Stored data
+--

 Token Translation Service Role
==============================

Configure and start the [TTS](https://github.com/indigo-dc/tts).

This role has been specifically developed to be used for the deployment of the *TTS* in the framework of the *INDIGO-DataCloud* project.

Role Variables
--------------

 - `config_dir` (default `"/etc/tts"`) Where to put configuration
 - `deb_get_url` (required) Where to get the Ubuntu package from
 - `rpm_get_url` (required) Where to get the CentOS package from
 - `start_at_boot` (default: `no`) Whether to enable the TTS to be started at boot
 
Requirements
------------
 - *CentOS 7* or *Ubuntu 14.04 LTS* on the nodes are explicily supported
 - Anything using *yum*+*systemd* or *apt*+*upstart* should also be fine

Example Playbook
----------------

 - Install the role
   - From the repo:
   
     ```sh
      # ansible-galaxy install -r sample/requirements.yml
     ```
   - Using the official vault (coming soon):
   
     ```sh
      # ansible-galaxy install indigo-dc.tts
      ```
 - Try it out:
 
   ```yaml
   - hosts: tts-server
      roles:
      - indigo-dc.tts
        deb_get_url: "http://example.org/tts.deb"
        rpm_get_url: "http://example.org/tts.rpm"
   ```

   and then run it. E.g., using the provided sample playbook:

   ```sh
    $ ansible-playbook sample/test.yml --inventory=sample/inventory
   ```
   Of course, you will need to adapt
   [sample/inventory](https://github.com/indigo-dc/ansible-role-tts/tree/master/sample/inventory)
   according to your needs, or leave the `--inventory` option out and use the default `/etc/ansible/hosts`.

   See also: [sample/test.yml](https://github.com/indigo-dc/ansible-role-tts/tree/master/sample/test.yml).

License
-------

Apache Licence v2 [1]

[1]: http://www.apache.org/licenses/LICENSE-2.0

+--

Which lines of the records above contain the word "test"? Copy each of them.

    $ ansible-playbook sample/test.yml --inventory=sample/inventory
   See also: [sample/test.yml](https://github.com/indigo-dc/ansible-role-tts/tree/master/sample/test.yml).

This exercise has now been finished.